Flipping forward, Boko used his momentum to bring his tail down on the Diaz's head, re-extending his tongue right after to follow it up with a downward tongue strike. He'd struck it so hard that chunks of marble flew off from the lion head to land on the ring around them. Klein wasn't scared of him lightly - he'd seen martial artists break boards, bricks, ice, cement - but never marble, and certainly never with their tongue.

There were more gasps when everyone noticed that the chunks of marble weren't content to stay where they were, but that as they finished crumbling to dust they were already slowly inching their way up around the golem's body back to his head. The way his curse worked was that, every time something came off, it would be reformed no matter what, because what better way for Boko to quell his own restless mind than by also making sculptures invulnerable? Diaz had certainly found out how convenient that was every time his depression and self-hate over his appearance had led him to take a hammer and chisel to his snake tail lower body, hoping to get it off or to make it into legs only to see it reform just the way it was every time.

The chameleon shifted his colors to diagonally spiraling blue, white and red, making himself look like a barbershop insignia. He smirked sardonically at the 'haircut' that he'd just given his opponent. "Just a little off the top," he provoked, the implication being that, like hair, it would grow back, before returning to his original coloring.

Angered by the reptile's taunt, the golem charged again going for his throat with his hands, Boko using his tail coiled under him to spring up over his assailant as he did. Ducking under the snake tail slap of the turning hybrid, he regretted that he hadn't been able to trick him into rushing off the ring altogether. As he back-flipped out of an attempt that Diaz made to wrap his snake tail around the chameleon's ankles, striking the golem's face with his own tail again on its way up, it occurred to the reptile that if he wanted to win - and he did - he'd have to come up with a way of getting the hybrid out of the ring, because the chunk by chunk approach wasn't going to do the trick.

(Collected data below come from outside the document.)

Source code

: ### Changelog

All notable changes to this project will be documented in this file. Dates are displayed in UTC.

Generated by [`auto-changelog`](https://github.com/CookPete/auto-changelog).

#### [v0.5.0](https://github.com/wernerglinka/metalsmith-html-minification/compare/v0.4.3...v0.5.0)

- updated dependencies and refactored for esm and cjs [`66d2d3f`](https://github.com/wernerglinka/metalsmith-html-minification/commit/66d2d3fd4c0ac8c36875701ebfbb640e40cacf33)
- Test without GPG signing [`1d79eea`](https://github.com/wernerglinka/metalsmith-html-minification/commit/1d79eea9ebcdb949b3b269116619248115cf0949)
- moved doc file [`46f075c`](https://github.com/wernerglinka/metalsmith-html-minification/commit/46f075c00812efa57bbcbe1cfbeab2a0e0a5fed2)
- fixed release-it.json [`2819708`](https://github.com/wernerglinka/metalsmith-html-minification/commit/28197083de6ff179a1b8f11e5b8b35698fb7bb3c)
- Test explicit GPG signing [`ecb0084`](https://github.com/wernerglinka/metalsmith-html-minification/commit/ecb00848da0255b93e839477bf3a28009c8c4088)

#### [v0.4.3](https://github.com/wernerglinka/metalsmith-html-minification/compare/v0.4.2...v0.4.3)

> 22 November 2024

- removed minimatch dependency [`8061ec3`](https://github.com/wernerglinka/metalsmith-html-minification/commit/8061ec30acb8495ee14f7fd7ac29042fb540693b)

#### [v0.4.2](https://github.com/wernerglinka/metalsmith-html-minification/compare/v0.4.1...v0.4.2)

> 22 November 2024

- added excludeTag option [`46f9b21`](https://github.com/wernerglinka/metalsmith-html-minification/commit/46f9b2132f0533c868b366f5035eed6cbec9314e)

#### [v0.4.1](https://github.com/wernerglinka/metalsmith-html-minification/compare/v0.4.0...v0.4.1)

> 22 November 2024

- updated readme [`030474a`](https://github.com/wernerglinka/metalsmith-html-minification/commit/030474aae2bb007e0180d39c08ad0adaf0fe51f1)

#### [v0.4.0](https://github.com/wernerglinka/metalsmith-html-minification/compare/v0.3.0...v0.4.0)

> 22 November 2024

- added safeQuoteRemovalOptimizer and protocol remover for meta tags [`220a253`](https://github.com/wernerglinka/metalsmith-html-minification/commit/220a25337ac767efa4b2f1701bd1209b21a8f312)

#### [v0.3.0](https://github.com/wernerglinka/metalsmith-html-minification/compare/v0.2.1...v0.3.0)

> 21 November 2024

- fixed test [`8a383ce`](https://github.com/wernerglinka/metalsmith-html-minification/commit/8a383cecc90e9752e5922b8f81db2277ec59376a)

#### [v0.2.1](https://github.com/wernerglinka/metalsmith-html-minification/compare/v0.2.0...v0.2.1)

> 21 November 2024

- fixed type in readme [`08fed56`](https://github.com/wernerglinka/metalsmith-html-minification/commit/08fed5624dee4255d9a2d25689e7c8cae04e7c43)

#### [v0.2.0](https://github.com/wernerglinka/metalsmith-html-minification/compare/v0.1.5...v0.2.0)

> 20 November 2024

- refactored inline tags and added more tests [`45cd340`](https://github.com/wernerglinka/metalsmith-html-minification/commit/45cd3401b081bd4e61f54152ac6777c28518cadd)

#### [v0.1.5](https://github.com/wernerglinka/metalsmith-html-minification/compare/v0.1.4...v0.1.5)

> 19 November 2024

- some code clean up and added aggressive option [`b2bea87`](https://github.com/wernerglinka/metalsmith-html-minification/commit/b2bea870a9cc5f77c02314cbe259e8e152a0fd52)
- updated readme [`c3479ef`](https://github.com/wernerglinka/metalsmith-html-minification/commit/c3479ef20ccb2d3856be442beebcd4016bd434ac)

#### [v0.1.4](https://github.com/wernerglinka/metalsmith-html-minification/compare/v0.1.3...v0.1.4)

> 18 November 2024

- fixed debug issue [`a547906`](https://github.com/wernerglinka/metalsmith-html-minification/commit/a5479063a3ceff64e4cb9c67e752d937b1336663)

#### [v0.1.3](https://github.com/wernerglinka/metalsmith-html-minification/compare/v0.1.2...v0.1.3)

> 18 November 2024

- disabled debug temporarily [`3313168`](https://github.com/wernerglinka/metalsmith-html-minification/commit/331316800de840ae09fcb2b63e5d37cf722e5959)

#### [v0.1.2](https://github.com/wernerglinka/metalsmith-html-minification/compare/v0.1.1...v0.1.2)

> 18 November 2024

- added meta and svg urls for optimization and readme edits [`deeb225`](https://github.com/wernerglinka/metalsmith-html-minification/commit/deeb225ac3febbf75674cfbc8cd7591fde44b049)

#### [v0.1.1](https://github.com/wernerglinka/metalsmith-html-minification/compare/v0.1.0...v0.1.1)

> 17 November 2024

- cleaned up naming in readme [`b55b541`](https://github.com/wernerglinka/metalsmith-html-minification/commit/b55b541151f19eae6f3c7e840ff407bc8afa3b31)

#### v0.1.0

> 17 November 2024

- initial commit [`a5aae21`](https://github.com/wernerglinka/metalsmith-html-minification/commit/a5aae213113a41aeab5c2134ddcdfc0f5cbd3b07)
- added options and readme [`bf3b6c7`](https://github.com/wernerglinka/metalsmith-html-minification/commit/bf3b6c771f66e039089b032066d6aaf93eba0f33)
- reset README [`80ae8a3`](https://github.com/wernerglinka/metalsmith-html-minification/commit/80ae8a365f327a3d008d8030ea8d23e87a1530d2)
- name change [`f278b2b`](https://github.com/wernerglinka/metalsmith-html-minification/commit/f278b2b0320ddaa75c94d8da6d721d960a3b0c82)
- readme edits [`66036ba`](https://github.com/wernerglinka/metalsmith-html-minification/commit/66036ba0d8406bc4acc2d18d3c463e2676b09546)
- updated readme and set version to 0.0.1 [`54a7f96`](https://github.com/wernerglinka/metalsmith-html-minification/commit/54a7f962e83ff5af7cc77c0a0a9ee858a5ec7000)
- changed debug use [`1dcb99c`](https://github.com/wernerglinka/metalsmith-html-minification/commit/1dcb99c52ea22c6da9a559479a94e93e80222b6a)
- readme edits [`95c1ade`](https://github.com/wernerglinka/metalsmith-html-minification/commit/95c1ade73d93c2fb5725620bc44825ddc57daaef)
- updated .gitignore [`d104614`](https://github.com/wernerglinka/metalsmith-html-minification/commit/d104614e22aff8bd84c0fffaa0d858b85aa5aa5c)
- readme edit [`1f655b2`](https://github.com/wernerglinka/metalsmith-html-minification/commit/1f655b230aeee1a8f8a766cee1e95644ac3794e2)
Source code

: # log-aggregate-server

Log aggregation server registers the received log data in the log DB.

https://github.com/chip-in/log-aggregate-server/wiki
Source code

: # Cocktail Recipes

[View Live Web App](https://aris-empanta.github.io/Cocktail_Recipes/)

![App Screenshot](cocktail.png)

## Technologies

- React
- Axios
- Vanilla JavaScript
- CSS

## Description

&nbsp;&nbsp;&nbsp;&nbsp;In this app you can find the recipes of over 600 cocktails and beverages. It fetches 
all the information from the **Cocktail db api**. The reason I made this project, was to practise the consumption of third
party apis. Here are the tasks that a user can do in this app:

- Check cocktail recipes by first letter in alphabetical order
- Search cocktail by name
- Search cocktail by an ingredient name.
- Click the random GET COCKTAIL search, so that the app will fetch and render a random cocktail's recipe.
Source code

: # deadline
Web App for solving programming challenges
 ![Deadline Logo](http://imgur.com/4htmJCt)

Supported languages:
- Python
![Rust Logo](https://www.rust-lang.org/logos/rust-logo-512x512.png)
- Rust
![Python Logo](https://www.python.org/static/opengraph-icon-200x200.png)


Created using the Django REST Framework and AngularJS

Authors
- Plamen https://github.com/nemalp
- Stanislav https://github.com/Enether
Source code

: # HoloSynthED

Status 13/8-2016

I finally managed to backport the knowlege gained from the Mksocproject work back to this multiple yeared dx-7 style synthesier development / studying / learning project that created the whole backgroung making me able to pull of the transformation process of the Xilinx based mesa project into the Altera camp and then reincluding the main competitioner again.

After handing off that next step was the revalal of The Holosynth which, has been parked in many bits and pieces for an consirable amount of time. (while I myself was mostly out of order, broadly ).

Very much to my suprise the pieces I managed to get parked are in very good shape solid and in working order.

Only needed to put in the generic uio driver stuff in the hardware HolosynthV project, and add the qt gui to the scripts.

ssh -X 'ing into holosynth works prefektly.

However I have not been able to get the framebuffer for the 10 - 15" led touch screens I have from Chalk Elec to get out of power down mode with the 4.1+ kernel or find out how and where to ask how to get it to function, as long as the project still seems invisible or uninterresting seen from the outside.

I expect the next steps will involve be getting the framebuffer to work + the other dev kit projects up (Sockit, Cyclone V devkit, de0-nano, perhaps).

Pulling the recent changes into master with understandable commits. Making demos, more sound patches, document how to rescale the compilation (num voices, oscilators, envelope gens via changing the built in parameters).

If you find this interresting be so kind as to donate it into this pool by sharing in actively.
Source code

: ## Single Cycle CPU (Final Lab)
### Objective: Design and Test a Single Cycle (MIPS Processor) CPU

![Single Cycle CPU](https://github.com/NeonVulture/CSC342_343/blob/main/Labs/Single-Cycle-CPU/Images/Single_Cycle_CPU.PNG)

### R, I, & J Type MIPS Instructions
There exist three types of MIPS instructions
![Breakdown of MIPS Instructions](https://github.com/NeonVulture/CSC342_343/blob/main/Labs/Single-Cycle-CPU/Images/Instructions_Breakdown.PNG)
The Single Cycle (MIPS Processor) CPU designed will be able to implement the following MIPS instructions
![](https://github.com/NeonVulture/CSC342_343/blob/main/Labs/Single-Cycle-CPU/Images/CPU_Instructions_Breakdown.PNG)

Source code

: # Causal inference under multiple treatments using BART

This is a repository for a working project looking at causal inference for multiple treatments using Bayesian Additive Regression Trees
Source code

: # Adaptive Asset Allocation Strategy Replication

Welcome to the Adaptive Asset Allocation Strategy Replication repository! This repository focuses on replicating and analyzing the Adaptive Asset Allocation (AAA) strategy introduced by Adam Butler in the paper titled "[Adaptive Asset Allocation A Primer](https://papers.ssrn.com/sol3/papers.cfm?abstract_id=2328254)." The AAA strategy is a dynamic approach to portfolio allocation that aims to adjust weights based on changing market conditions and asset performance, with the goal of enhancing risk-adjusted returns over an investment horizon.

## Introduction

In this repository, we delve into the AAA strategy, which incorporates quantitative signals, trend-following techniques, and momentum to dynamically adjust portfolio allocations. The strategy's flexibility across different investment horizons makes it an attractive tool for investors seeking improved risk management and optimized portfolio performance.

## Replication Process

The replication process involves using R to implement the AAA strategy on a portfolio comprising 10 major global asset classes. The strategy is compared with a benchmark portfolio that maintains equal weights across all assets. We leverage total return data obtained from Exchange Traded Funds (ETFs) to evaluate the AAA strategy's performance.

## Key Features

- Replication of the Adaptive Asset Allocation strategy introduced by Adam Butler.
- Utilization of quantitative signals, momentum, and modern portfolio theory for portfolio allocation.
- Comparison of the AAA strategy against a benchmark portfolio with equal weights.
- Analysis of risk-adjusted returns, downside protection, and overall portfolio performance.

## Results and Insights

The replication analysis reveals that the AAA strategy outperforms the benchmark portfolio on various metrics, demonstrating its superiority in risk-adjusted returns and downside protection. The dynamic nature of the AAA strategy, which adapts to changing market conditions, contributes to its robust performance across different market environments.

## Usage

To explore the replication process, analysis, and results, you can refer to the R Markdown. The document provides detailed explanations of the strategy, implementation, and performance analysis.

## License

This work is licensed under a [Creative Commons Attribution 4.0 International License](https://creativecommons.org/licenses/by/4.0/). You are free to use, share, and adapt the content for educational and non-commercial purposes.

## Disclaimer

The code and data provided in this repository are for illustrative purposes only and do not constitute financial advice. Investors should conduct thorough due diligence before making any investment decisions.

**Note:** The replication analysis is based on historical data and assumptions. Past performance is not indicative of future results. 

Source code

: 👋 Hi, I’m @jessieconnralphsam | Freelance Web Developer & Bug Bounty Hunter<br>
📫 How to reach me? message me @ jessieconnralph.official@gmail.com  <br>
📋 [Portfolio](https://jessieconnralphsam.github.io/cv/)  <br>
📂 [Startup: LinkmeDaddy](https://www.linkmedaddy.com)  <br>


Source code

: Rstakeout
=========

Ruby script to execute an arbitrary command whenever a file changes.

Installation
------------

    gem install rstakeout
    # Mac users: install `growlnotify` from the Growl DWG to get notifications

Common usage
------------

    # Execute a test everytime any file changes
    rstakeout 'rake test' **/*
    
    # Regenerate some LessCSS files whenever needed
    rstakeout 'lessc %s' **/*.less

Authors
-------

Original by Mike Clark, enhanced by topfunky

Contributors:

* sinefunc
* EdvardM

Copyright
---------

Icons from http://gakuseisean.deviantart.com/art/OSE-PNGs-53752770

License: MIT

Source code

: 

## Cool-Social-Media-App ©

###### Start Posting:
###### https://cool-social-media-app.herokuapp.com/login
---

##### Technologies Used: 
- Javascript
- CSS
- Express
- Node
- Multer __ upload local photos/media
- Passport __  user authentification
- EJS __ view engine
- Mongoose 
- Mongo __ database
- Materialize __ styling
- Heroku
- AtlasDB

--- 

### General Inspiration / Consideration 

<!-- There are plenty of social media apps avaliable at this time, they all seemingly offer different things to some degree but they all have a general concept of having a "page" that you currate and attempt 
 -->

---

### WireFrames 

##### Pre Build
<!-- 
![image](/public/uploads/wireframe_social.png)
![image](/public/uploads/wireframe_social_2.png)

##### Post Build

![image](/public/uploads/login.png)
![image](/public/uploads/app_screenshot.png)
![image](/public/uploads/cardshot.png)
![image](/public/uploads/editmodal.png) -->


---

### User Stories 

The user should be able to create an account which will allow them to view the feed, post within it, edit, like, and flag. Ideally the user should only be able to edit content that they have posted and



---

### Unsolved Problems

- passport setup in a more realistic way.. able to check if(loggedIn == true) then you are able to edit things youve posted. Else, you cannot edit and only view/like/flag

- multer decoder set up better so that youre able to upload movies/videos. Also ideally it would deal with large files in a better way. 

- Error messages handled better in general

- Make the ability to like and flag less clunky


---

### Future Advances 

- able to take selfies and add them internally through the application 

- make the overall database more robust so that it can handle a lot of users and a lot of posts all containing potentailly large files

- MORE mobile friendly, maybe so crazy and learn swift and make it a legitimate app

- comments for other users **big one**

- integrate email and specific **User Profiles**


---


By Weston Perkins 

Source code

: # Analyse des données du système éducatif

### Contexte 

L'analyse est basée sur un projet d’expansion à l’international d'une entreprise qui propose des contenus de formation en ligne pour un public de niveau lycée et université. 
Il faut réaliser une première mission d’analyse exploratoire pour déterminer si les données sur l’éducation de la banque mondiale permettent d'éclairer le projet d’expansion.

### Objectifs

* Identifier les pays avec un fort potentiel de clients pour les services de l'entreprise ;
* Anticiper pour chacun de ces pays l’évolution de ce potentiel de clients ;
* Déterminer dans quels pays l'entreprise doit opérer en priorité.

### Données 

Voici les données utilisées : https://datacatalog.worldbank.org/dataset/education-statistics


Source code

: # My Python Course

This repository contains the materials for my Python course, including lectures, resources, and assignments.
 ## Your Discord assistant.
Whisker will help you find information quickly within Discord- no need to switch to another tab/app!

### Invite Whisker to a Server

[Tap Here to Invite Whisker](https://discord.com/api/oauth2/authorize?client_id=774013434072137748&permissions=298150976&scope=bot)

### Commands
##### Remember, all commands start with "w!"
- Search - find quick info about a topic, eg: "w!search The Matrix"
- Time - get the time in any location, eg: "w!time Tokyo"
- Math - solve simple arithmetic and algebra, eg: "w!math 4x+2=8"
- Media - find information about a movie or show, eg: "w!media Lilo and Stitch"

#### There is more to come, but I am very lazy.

Before he could put a better plan in motion, Diaz grabbed Boko with his arms, turning him upside-down to slam his head down on the ground. Barely able to suppress some of the impact by putting his own arms on the ground around his head on his way down, as stunned as he was by having been put through that, the chameleon had the presence of mind to turn his new position into the start of a headspin. He started hitting the golem's face with his tail and the supporting base of the hybrid's tail with his tongue on each spin, before going for the face with his tongue while going for the tail base with his tail, his head sliding on the ground while advancing thus slowly pushing Diaz to the edge of the ring with his crisscrossing spinning limbs.

When the golem tried to sweep the chameleon's head with his snake tail, Boko wrapped his own tail around the hybrid's chest to hold himself up from it upside-down above the ground, the snake tail thus swinging under his head. Coming back to his feet, he lifted up Diaz to hold him upside-down in front of himself with his own tail so he could slap his face back and forth with his tongue a few times. Still upside-down, the golem wrapped his snake tail around the chameleon's neck, which took him off guard enough for him to let go, and Diaz wrapped the rest of his tail all around his opponent's body in a full coiling hold as he fell back to Earth.

As far as Klein knew, Boko had never been defeated.

The hybrid had his foe in such a grip that there was absolutely no way for him to wriggle out of it. As he started running out of air, the chameleon reluctantly realized that the only way out of this one was going to be a momentary graceful acceptance of defeat. But Diaz, his features distorted by fury, didn't see it that way and, when Boko panicked and started tapping out, the golem didn't stop, squeezing even tighter than he had been instead, a squeeze powered by the rage of 50 years alone.

This bastard never saw him as a subject. He'd made him an object. He would pay.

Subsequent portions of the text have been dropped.